Gloriosos desempeños de las mas ardiente caridad, y exemplos del mas generoso çelo, con que los Ilust.mos Señores Doctor D. Miguel de Poblete Arçobispo de Manila, ya difunto; y M. D. Joseph Millan de Poblete, su Sobrino, Electo Obispo de la Nueva-Segovia: resucitaron del tumulto de sus ruynas al trono de la mayor grandeza, la Cathedral Metropolitana Iglesia del Archipielago Philippino. Descripcion breve de la Magestuosa pompa, y lucido aparato con que vltimamente el dicho Ilustmo. Señor M. D. Joseph Millan de Poblete la dedicò con vniversal aplauso. [With, as issued] Pizarro de Orellana, Francisco (Manila, 1630 – d. Vigan 1683) Sermon, que predico el Doctor Francisco Pizarro de Orellana, Maestrescuela desta S. Iglesia de Manila, Provisor, y Vicar General del Arçobispado entonces, y al presente Comissario, y Juez Subdelegado General de la Santa Cruzada en estas Islas, del Consejo de su Magestad, &c.
Mexico: Por la Viuda de Bernardo Calderon, 1674.
Price: $10,500.00
Quarto: 18.4 x 13.2 cm. Pt. I: [iv], 11 lvs.; Pt. II: ff [1], 9 lvs.

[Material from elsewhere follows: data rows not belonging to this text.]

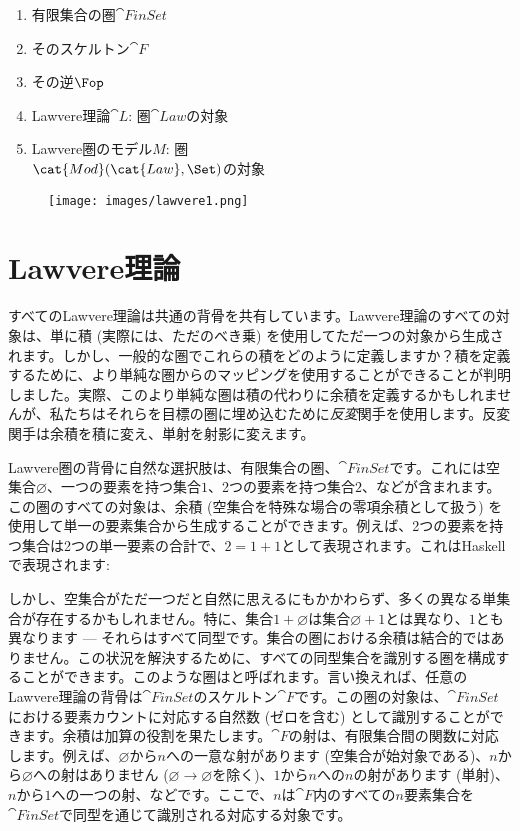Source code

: \begin{enumerate}
  \tightlist
  \item
        有限集合の圏$\cat{FinSet}$
  \item
        そのスケルトン$\cat{F}$
  \item
        その逆$\Fop$
  \item
        Lawvere理論$\cat{L}$: 圏$\cat{Law}$の対象
  \item
        Lawvere圏のモデル$M$: 圏\\
        $\cat{Mod}(\cat{Law}, \Set)$の対象
\end{enumerate}

\begin{figure}[H]
  \centering
  \texttt{[image: images/lawvere1.png]}
\end{figure}

\section{Lawvere理論}

すべてのLawvere理論は共通の背骨を共有しています。Lawvere理論のすべての対象は、単に積 (実際には、ただのべき乗) を使用してただ一つの対象から生成されます。しかし、一般的な圏でこれらの積をどのように定義しますか？積を定義するために、より単純な圏からのマッピングを使用することができることが判明しました。実際、このより単純な圏は積の代わりに余積を定義するかもしれませんが、私たちはそれらを目標の圏に埋め込むために\emph{反変}関手を使用します。反変関手は余積を積に変え、単射を射影に変えます。

Lawvere圏の背骨に自然な選択肢は、有限集合の圏、$\cat{FinSet}$です。これには空集合$\varnothing$、一つの要素を持つ集合$1$、2つの要素を持つ集合$2$、などが含まれます。この圏のすべての対象は、余積 (空集合を特殊な場合の零項余積として扱う) を使用して単一の要素集合から生成することができます。例えば、2つの要素を持つ集合は2つの単一要素の合計で、$2 = 1 + 1$として表現されます。これはHaskellで表現されます: 

しかし、空集合がただ一つだと自然に思えるにもかかわらず、多くの異なる単集合が存在するかもしれません。特に、集合$1 + \varnothing$は集合$\varnothing + 1$とは異なり、$1$とも異なります --- それらはすべて同型です。集合の圏における余積は結合的ではありません。この状況を解決するために、すべての同型集合を識別する圏を構成することができます。このような圏はと呼ばれます。言い換えれば、任意のLawvere理論の背骨は$\cat{FinSet}$のスケルトン$\cat{F}$です。この圏の対象は、$\cat{FinSet}$における要素カウントに対応する自然数 (ゼロを含む) として識別することができます。余積は加算の役割を果たします。$\cat{F}$の射は、有限集合間の関数に対応します。例えば、$\varnothing$から$n$への一意な射があります (空集合が始対象である)、$n$から$\varnothing$への射はありません ($\varnothing \to \varnothing$を除く)、$1$から$n$への$n$の射があります (単射)、$n$から$1$への一つの射、などです。ここで、$n$は$\cat{F}$内のすべての$n$要素集合を$\cat{FinSet}$で同型を通じて識別される対応する対象です。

FIRST (and apparently only) EDITION.
Bound in modern red morocco gilt. With a woodcut vignette at foot of last page of text. A little light soiling. Title page with slim rust stain causing small hole, not affecting the text; short worm trail to lower corner of first 2 lvs, far from the text. Some sidenotes slightly shaved in the second part. I have located no copies in the U.S.
The book was printed in Mexico by Paula de Benavides, the widow of Bernardo Calderón, with whom she began printing books and pamphlets in Mexico City in 1631; widowed with six children, she took over the business in 1641 and died in 1684.
An extremely rare record of the rebuilding of the Cathedral of Manila after the disastrous earthquake of November 1645 utterly destroyed the previous church. The Relación is both a narrative of the cathedral’s destruction and rebuilding — which took nearly thirty years — and an eyewitness account of the dedication festivities of August–September 1671. It offers a remarkably precise architectural description of the new building, one of the fullest contemporary printed accounts of a major Philippine colonial church. The new cathedral, Manila’s fourth, stood until June 3, 1863, when it too was destroyed by an earthquake.
The dedication letter is addressed to Don Pedro Portocarrero, Count of Medellín and President of the Royal Council of the Indies — the most powerful colonial administrator in Spain — and is signed by the likely author of the Relación, Juan de Solorzano y Salzedo, chaplain to the family of Archbishop Poblete, who began the work of rebuilding cathedral. The dedication is dated Manila, December 31, 1671, just months after the ceremonies and festivities described. The sermon preached at the dedication, by Francisco Pizarro de Orellana, Maestrescuela of Manila Cathedral, concludes the volume.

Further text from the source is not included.